Granted, these references do not seem too terribly convinced of their propositions, but there is a reason I suspect this is the case beyond mere reference: When you consider what slang is, which is essentially inappropriate use of language*, it makes a great deal of sense figuratively speaking, because it is largely considered to be inappropriate language, and hence careless or reckless in nature.

We have phrases in English such as shoot one's mouth off which seems very similar to the Norweigen slengja kjeften, which very easily suggests we might have adopted the word from there.

We also have throw around which suggest the careless use of words, and I must admit that throwing is one of the more reckless or careless actions somebody can do. You are very likely to break something by throwing it, without deliberate aim it could end up anywhere and even if you do aim to hit a particular mark, you can miss it entirely.

It also contrasts quite well with the much more deliberate and careful placement of words we often seek to aid people with here at E.L.U., which can be found in Shakespeare's King Henry the Sixth:

These are the city gates, the gates of Rouen,
Through which our policy must make a breach:
Take heed, be wary how you place your words;
Talk like the vulgar sort of market men
That come to gather money for their corn.

The C.D.C. also suggests that one of the earliest 19th century definitions of the word is in Walter Scott's Redgauntlet, which predates even Webster's magnum opus by four years. Although the word is older than that, the C.D.C. takes this as evidence that the word was still relatively rare, and the actual quotation used may also fit in well with the metaphoric slinging:

This he soon found was to no purpose; for what did actually reach his ears was disguised so completely by the use of cant words, and the thieves'-Latin called slang, that even when he caught the words, he found himself as far as ever from the sense of their conversation.

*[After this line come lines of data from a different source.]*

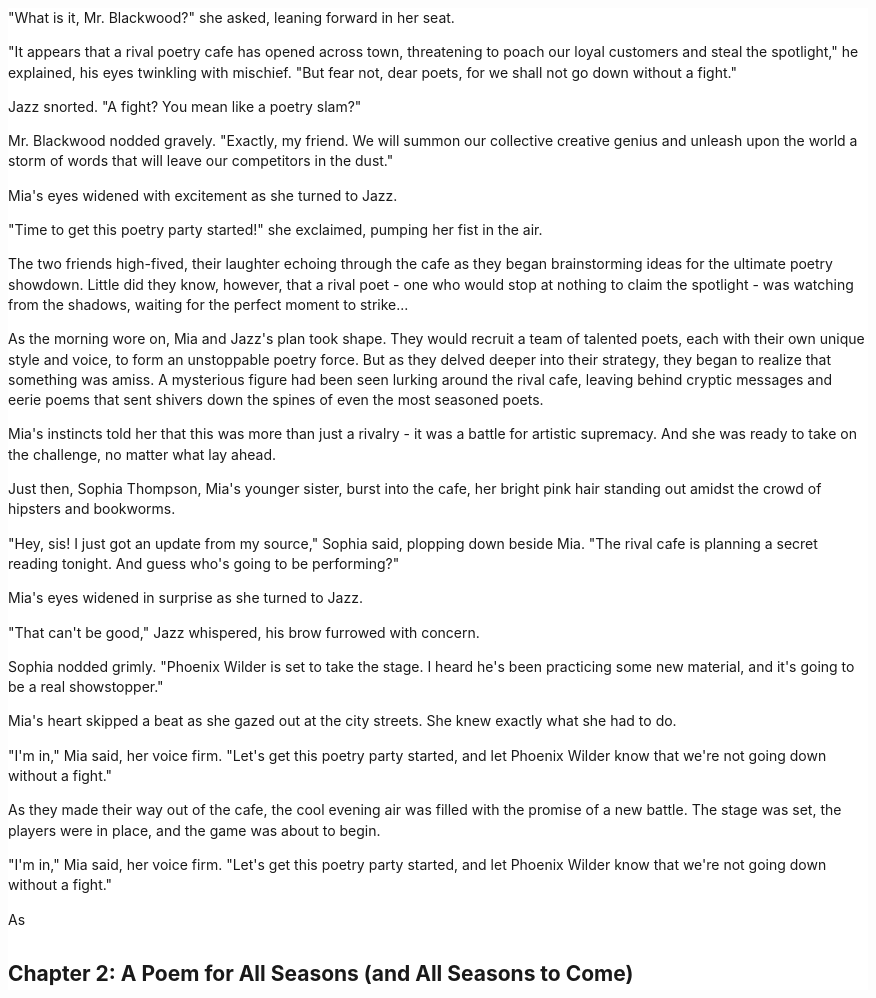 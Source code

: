 "What is it, Mr. Blackwood?" she asked, leaning forward in her seat.

"It appears that a rival poetry cafe has opened across town, threatening to poach our loyal customers and steal the spotlight," he explained, his eyes twinkling with mischief. "But fear not, dear poets, for we shall not go down without a fight."

Jazz snorted. "A fight? You mean like a poetry slam?"

Mr. Blackwood nodded gravely. "Exactly, my friend. We will summon our collective creative genius and unleash upon the world a storm of words that will leave our competitors in the dust."

Mia's eyes widened with excitement as she turned to Jazz.

"Time to get this poetry party started!" she exclaimed, pumping her fist in the air.

The two friends high-fived, their laughter echoing through the cafe as they began brainstorming ideas for the ultimate poetry showdown. Little did they know, however, that a rival poet - one who would stop at nothing to claim the spotlight - was watching from the shadows, waiting for the perfect moment to strike...

As the morning wore on, Mia and Jazz's plan took shape. They would recruit a team of talented poets, each with their own unique style and voice, to form an unstoppable poetry force. But as they delved deeper into their strategy, they began to realize that something was amiss. A mysterious figure had been seen lurking around the rival cafe, leaving behind cryptic messages and eerie poems that sent shivers down the spines of even the most seasoned poets.

Mia's instincts told her that this was more than just a rivalry - it was a battle for artistic supremacy. And she was ready to take on the challenge, no matter what lay ahead.

Just then, Sophia Thompson, Mia's younger sister, burst into the cafe, her bright pink hair standing out amidst the crowd of hipsters and bookworms.

"Hey, sis! I just got an update from my source," Sophia said, plopping down beside Mia. "The rival cafe is planning a secret reading tonight. And guess who's going to be performing?"

Mia's eyes widened in surprise as she turned to Jazz.

"That can't be good," Jazz whispered, his brow furrowed with concern.

Sophia nodded grimly. "Phoenix Wilder is set to take the stage. I heard he's been practicing some new material, and it's going to be a real showstopper."

Mia's heart skipped a beat as she gazed out at the city streets. She knew exactly what she had to do.

"I'm in," Mia said, her voice firm. "Let's get this poetry party started, and let Phoenix Wilder know that we're not going down without a fight."

As they made their way out of the cafe, the cool evening air was filled with the promise of a new battle. The stage was set, the players were in place, and the game was about to begin.



"I'm in," Mia said, her voice firm. "Let's get this poetry party started, and let Phoenix Wilder know that we're not going down without a fight."

As

## Chapter 2: A Poem for All Seasons (and All Seasons to Come)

It makes sense that the words would be hard to catch and understand if the thieves were slinging them around. Similarly, the person who knew slang well in your proposed earliest attestation is named Thomas Throw, which makes for quite a good joke if this hypothesis is correct.

Granted, all of this could be mere coincidence, but basically, the point I have to make is that English speakers have a penchant for this sort of metaphor, which I think should be considered persuasive circumstantial evidence in the absence of antedating or strong scholarly consensus.


*A few dictionaries, most particularly older ones, will phrase this sentiment in different ways, but a recent reference can be found in Collins English Dictionary—Complete and Unabridged 12th edition.